Our first stop was Kfar Darom, one of the first settlements in the Gaza Strip. We stopped for coffee with the tank commander in the center of the village. A stray cat hopped from one of the boulders, probably the last living thing to greet the Palestinians upon their arrival. Across from us was the synagogue, the last structure standing. Tzoran said he feared for its survival. A few hours later, his fears were realized, as we watched the flames from a distance; a Palestinian crowd had set fire to it, venting their rage against a symbol of the hated occupation.
Then it was on to the nearby Tel Katifa settlement to visit another tank atop an isolated ridge. Through night vision goggles, I saw hundreds of Palestinians celebrating in the town of Deir El-Balah just a few hundred meters away. Some begin wondering toward the Israeli position. The soldiers fired warning shots and launched a flare, forcing the Palestinians to retreat.
It was early Monday, Sept. 12, 2005, and Tzoran said he wanted to take me to a special place — a little ramp overlooking the coast just south of Tel Katifa. Here, the waves splashed peacefully against the shore. “This is my ramp. This is my place,” he said, looking out toward the sea. “Now it’s just us and God here.”
Just past 1 a.m. on Monday, the order to withdraw came over the radio. “This is it,” he said.
One after the other, like clockwork, the battalions rolled out as dozens of vehicles began making their orderly way out of the strip.

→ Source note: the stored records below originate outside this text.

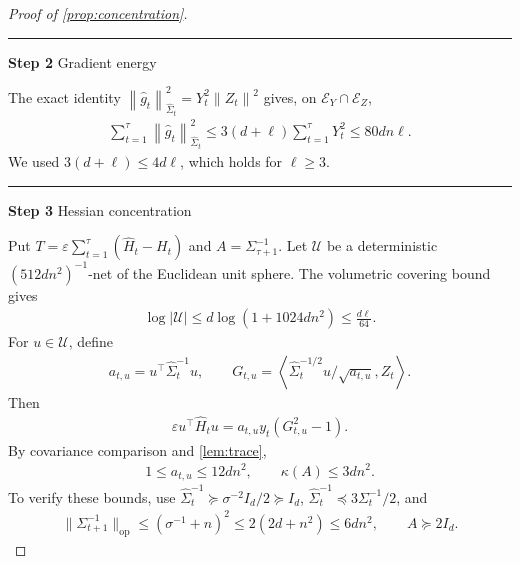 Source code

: \documentclass[11pt]{article}
\newcommand{\proofstep}[2]{%
    \par\medskip
    \noindent
    \textcolor{blue!55!black}{\rule{2pt}{1.2em}}%
    \hspace{0.6em}%
    {\sffamily\bfseries\color{blue!55!black}Step #1}%
    \quad
    {\sffamily #2}%
    \par\smallskip
}
\newcommand{\op}{\mathrm{op}}
\newcommand{\1}{\mathbf 1}
\newcommand{\eps}{\varepsilon}
\newcommand{\ip}[2]{\left\langle #1,#2\right\rangle}
\newcommand{\norm}[1]{\left\lVert #1\right\rVert}
\newcommand{\normm}[2]{\left\lVert #1\right\rVert_{#2}}
\begin{document}
\begin{proof}[Proof of \cref{prop:concentration}]
    \proofstep{2}{Gradient energy}
    The exact identity
    $\normm{\widehat g_t}{\widehat\Sigma_t}^2=Y_t^2\norm{Z_t}^2$
    gives, on $\mathcal E_Y\cap\mathcal E_Z$,
    \begin{align}
        \sum_{t=1}^\tau\normm{\widehat g_t}{\widehat\Sigma_t}^2
        \leq3(d+\ell)\sum_{t=1}^\tau Y_t^2
        \leq80dn\ell.
    \end{align}
    We used $3(d+\ell)\leq4d\ell$, which holds for $\ell\geq3$.

    \proofstep{3}{Hessian concentration}
    Put $T=\eps\sum_{t=1}^\tau(\widehat H_t-H_t)$ and
    $A=\Sigma_{\tau+1}^{-1}$. Let $\mathcal U$ be a deterministic
    $(512dn^2)^{-1}$-net of the Euclidean unit sphere. The volumetric
    covering bound gives
    \begin{align}
        \log|\mathcal U|
        \leq d\log(1+1024dn^2)\leq\frac{d\ell}{64}.
        \label{eq:H-net-size}
    \end{align}
    For $u\in\mathcal U$, define
    \begin{align}
        a_{t,u}=u^\top\widehat\Sigma_t^{-1}u,
        \qquad
        G_{t,u}=
        \ip{\widehat\Sigma_t^{-1/2}u/\sqrt{a_{t,u}}}{Z_t}.
        \label{eq:H-standardisation}
    \end{align}
    Then
    \begin{align}
        \eps u^\top\widehat H_tu
        =a_{t,u}y_t(G_{t,u}^2-1).
        \label{eq:H-direction}
    \end{align}
    By covariance comparison and \cref{lem:trace},
    \begin{align}
        1\leq a_{t,u}\leq12dn^2,
        \qquad
        \kappa(A)\leq3dn^2.
        \label{eq:concentration-spectrum}
    \end{align}
    To verify these bounds, use
    $\widehat\Sigma_t^{-1}\succeq\sigma^{-2}I_d/2\succeq I_d$,
    $\widehat\Sigma_t^{-1}\preceq3\Sigma_t^{-1}/2$, and
    \begin{align}
        \|\Sigma_{t+1}^{-1}\|_{\op}
        \leq(\sigma^{-1}+n)^2
        \leq2(2d+n^2)\leq6dn^2,
        \qquad A\succeq2I_d.
    \end{align}


\end{proof}
\end{document}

“Lebanon was seen as an escape,” Tzoran pointed out, referring to Israel’s hasty retreat from the neighboring country to the north in 2000. “This is different, it’s a departure from a position of strength, organized and planned to the last detail.”
Not everything went according to plan, though. Around 4 a.m. one of the tanks broke down. Another tried to drag it, but fails. A tow-truck was called in, but time was running out, several settlements were already ablaze and the commanders feared the Palestinians were closing in.
Soldiers took up positions around the tank, occasionally firing. By daybreak, the evacuation was completed. The new border, Kissufim Crossing, lay directly ahead, and Tzoran’s jeep, with me in the backseat, drove into Israel.